It was possibly the ultimate compliment. It made me feel secure about myself, made me feel that I could be myself and still experience that mystical feeling called love. That there would finally be someone I could pour all my effort into and have them reciprocate in full, that someone would notice all the little things, make me feel all the things I’ve wanted to feel and maybe a little more. And as doubtful as I had been all my life…she actually succeeded.

I noticed my freshman year of college that I approached people with confidence, raised up and cushioned by the fact that I had someone to run back to if a social encounter ever failed. It made me more confident and outspoken around everyone, and I really do have to thank her for that. It made me unafraid of sharing my hobbies, my jokes, my self…and I had a better idea of who that self was. She reinforced that in me, that my real self was so close to the one she loved, such that I embraced it and let it fly. She helped me define me, even while she herself was so unsure.

But the dip in the Styx wasn’t perfect, and the qualities that perhaps made her cling to me so readily and lovingly were the ones that have left deficiencies in me.
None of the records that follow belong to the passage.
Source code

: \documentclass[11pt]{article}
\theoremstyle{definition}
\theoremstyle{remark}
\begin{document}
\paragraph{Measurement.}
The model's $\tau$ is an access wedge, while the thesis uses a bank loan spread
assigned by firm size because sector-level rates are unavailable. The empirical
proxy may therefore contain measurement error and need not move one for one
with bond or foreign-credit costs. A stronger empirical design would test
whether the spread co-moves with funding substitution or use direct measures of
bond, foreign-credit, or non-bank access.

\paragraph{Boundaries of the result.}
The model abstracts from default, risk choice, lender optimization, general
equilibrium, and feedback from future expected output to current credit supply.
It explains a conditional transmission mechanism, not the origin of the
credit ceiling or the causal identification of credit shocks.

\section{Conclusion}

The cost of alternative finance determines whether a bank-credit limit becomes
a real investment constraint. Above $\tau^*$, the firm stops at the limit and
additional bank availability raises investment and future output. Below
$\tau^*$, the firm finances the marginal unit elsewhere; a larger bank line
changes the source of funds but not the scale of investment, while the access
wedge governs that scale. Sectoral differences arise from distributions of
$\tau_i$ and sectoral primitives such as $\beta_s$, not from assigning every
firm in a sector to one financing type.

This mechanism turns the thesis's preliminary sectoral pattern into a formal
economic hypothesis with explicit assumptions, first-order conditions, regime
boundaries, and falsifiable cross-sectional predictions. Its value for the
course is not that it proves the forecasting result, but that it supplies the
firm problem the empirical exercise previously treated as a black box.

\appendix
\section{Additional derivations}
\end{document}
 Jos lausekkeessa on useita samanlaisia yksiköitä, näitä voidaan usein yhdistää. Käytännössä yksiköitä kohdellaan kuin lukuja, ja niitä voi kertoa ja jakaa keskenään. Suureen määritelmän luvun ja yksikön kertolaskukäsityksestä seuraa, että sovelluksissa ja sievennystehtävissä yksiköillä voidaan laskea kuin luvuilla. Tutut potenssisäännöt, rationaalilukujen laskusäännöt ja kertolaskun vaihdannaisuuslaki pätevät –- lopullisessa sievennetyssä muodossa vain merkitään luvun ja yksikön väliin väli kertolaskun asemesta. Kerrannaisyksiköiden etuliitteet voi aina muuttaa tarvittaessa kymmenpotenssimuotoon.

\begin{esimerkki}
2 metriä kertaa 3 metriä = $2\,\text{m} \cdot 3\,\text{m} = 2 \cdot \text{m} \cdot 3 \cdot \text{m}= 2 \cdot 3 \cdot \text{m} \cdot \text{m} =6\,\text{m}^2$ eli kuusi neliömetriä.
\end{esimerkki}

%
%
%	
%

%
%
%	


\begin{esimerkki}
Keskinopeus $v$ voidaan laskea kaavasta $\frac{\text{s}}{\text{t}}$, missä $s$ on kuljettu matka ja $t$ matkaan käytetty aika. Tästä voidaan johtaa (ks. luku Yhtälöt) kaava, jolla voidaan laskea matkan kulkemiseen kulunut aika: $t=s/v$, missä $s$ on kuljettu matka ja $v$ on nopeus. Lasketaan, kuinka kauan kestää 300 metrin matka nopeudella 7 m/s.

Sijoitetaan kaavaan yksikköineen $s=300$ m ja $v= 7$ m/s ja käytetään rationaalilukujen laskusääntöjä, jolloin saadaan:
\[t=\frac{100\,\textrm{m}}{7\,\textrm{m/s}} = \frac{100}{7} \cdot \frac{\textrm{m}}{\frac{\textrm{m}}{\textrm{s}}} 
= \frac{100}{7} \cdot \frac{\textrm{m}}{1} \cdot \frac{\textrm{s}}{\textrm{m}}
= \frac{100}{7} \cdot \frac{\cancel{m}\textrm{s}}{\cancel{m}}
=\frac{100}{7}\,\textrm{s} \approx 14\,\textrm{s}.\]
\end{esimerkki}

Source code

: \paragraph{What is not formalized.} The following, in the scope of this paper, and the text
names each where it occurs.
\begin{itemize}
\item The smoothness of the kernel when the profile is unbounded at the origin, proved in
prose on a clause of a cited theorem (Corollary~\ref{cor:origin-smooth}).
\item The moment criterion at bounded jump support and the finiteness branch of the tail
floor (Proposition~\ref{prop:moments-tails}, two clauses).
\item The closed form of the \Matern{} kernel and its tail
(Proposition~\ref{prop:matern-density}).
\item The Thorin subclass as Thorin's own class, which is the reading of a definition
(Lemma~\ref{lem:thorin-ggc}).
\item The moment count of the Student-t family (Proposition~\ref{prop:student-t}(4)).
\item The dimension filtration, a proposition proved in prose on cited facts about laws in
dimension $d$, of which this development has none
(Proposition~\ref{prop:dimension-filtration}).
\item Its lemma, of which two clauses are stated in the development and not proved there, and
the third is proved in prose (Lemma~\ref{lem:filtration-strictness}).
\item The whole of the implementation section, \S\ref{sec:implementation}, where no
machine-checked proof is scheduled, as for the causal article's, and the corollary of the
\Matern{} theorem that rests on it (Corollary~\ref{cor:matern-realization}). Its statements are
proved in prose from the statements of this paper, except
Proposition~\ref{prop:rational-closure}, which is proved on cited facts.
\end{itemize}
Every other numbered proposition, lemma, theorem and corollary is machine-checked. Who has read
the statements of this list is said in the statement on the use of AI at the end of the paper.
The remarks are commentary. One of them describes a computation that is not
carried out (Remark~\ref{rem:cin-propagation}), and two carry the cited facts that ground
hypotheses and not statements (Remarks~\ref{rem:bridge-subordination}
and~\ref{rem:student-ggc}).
Would I ever be able to find a girl that didn’t make her interest so obvious? Would I ever be able to ask one out, or make one see me as a lover and not a friend? Would I ever be able to keep one?

Which is why I have posts like this. Thoughts, dreams, nights, days like this. Just optimistic enough to hope, too rational and risk-averse to substantiate. It rarely affects my attitude towards people…but that doesn’t keep it from affecting me. But I’m still here. I’m still hoping. And perhaps one day I’ll start trying and things will start happening. Because now I know what I want to reclaim, match, and exceed. I have her to thank for making me sure like never before of my reasons for defying reason.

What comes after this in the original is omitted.